● **TASK STATEMENT**
Where an entry holds an image, leave the image out; otherwise reproduce the entry exactly.

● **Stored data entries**
>>>>>
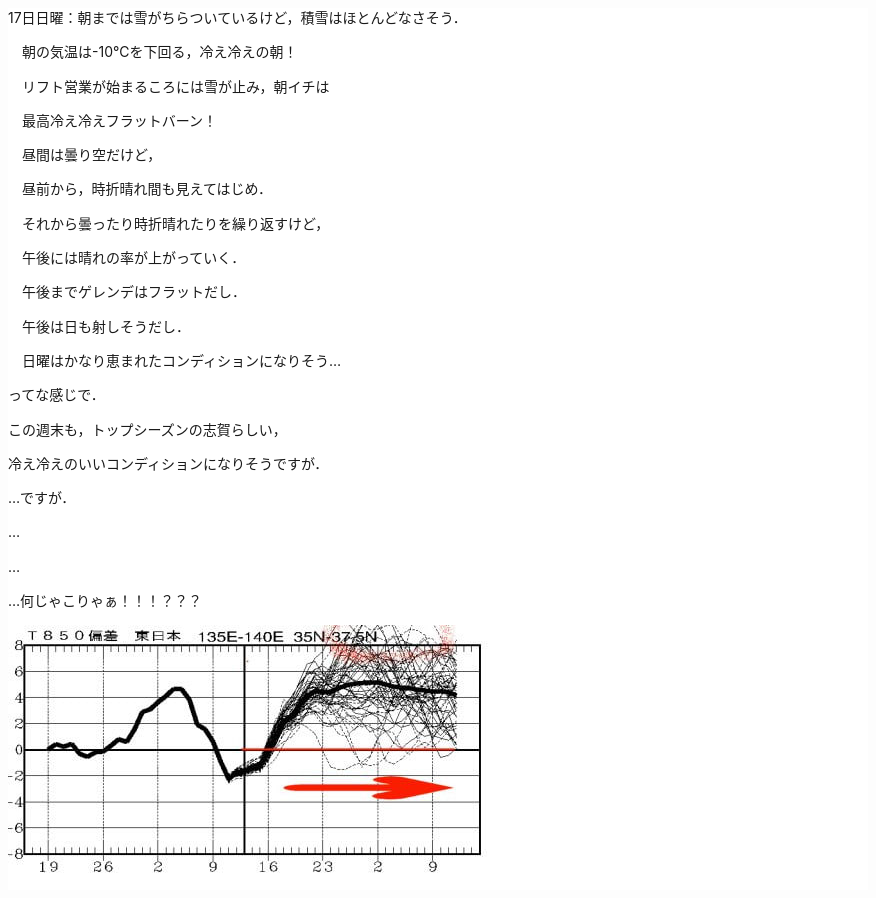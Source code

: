 17日日曜：朝までは雪がちらついているけど，積雪はほとんどなさそう．


　朝の気温は-10℃を下回る，冷え冷えの朝！


　リフト営業が始まるころには雪が止み，朝イチは


　最高冷え冷えフラットバーン！


　昼間は曇り空だけど，


　昼前から，時折晴れ間も見えてはじめ．


　それから曇ったり時折晴れたりを繰り返すけど，


　午後には晴れの率が上がっていく．


　午後までゲレンデはフラットだし．


　午後は日も射しそうだし．


　日曜はかなり恵まれたコンディションになりそう…





ってな感じで．


この週末も，トップシーズンの志賀らしい，


冷え冷えのいいコンディションになりそうですが．


…ですが．





…


…


…何じゃこりゃぁ！！！？？？




![24d4fd776dcb318d8a0e29f6719eb490.jpg](images/24d4fd776dcb318d8a0e29f6719eb490.jpg)
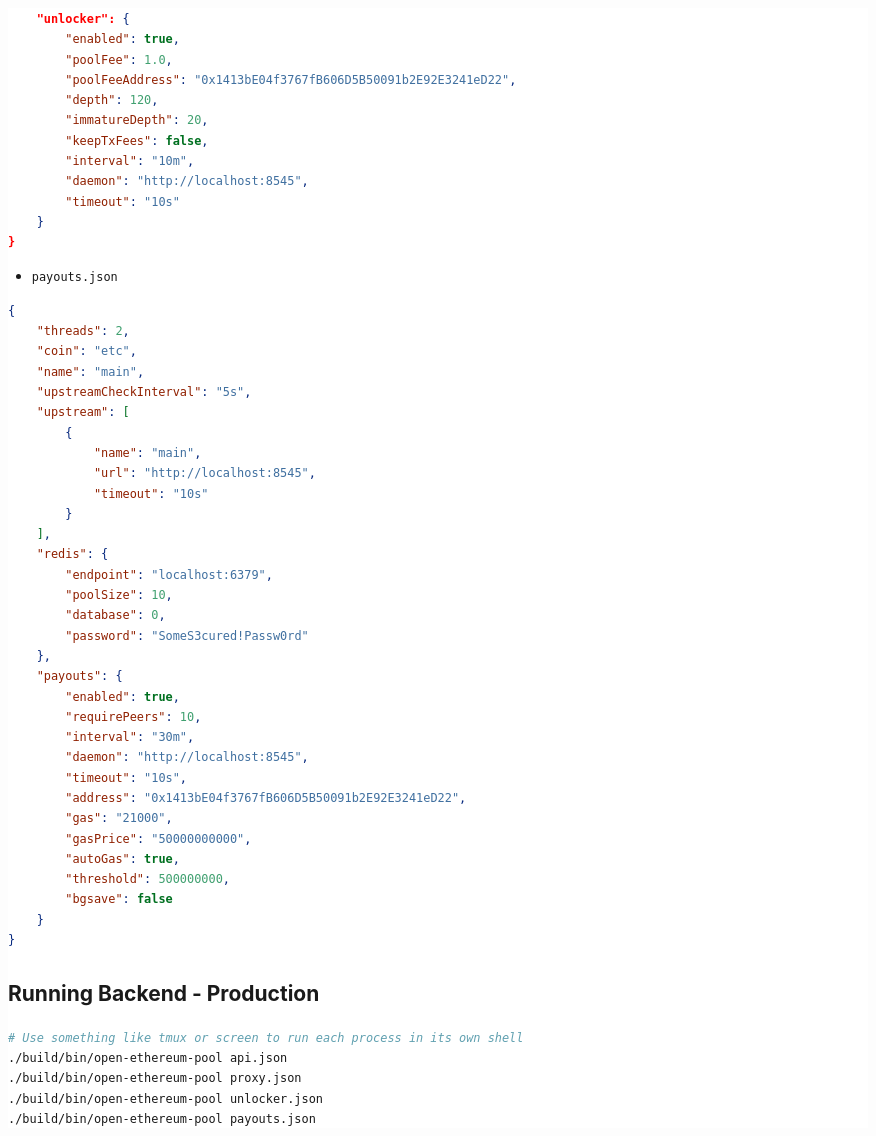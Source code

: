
 ```json
	"unlocker": {
		"enabled": true,
		"poolFee": 1.0,
		"poolFeeAddress": "0x1413bE04f3767fB606D5B50091b2E92E3241eD22",
		"depth": 120,
		"immatureDepth": 20,
		"keepTxFees": false,
		"interval": "10m",
		"daemon": "http://localhost:8545",
		"timeout": "10s"
	}
}
```
  * `payouts.json`
```json
{
	"threads": 2,
	"coin": "etc",
	"name": "main",
	"upstreamCheckInterval": "5s",
	"upstream": [
		{
			"name": "main",
			"url": "http://localhost:8545",
			"timeout": "10s"
		}
	],
	"redis": {
		"endpoint": "localhost:6379",
		"poolSize": 10,
		"database": 0,
		"password": "SomeS3cured!Passw0rd"
	},
	"payouts": {
		"enabled": true,
		"requirePeers": 10,
		"interval": "30m",
		"daemon": "http://localhost:8545",
		"timeout": "10s",
		"address": "0x1413bE04f3767fB606D5B50091b2E92E3241eD22",
		"gas": "21000",
		"gasPrice": "50000000000",
		"autoGas": true,
		"threshold": 500000000,
		"bgsave": false
	}
}
```
## Running Backend - Production
```bash
# Use something like tmux or screen to run each process in its own shell
./build/bin/open-ethereum-pool api.json
./build/bin/open-ethereum-pool proxy.json
./build/bin/open-ethereum-pool unlocker.json
./build/bin/open-ethereum-pool payouts.json
```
<<<<<
● **TASK SOLUTION**
Source code

: 17日日曜：朝までは雪がちらついているけど，積雪はほとんどなさそう．


　朝の気温は-10℃を下回る，冷え冷えの朝！


　リフト営業が始まるころには雪が止み，朝イチは


　最高冷え冷えフラットバーン！


　昼間は曇り空だけど，


　昼前から，時折晴れ間も見えてはじめ．


　それから曇ったり時折晴れたりを繰り返すけど，


　午後には晴れの率が上がっていく．


　午後までゲレンデはフラットだし．


　午後は日も射しそうだし．


　日曜はかなり恵まれたコンディションになりそう…





ってな感じで．


この週末も，トップシーズンの志賀らしい，


冷え冷えのいいコンディションになりそうですが．


…ですが．





…


…


…何じゃこりゃぁ！！！？？？




![24d4fd776dcb318d8a0e29f6719eb490.jpg](images/24d4fd776dcb318d8a0e29f6719eb490.jpg)
Source code

:
 ```json
	"unlocker": {
		"enabled": true,
		"poolFee": 1.0,
		"poolFeeAddress": "0x1413bE04f3767fB606D5B50091b2E92E3241eD22",
		"depth": 120,
		"immatureDepth": 20,
		"keepTxFees": false,
		"interval": "10m",
		"daemon": "http://localhost:8545",
		"timeout": "10s"
	}
}
```
  * `payouts.json`
```json
{
	"threads": 2,
	"coin": "etc",
	"name": "main",
	"upstreamCheckInterval": "5s",
	"upstream": [
		{
			"name": "main",
			"url": "http://localhost:8545",
			"timeout": "10s"
		}
	],
	"redis": {
		"endpoint": "localhost:6379",
		"poolSize": 10,
		"database": 0,
		"password": "SomeS3cured!Passw0rd"
	},
	"payouts": {
		"enabled": true,
		"requirePeers": 10,
		"interval": "30m",
		"daemon": "http://localhost:8545",
		"timeout": "10s",
		"address": "0x1413bE04f3767fB606D5B50091b2E92E3241eD22",
		"gas": "21000",
		"gasPrice": "50000000000",
		"autoGas": true,
		"threshold": 500000000,
		"bgsave": false
	}
}
```
## Running Backend - Production
```bash
# Use something like tmux or screen to run each process in its own shell
./build/bin/open-ethereum-pool api.json
./build/bin/open-ethereum-pool proxy.json
./build/bin/open-ethereum-pool unlocker.json
./build/bin/open-ethereum-pool payouts.json
```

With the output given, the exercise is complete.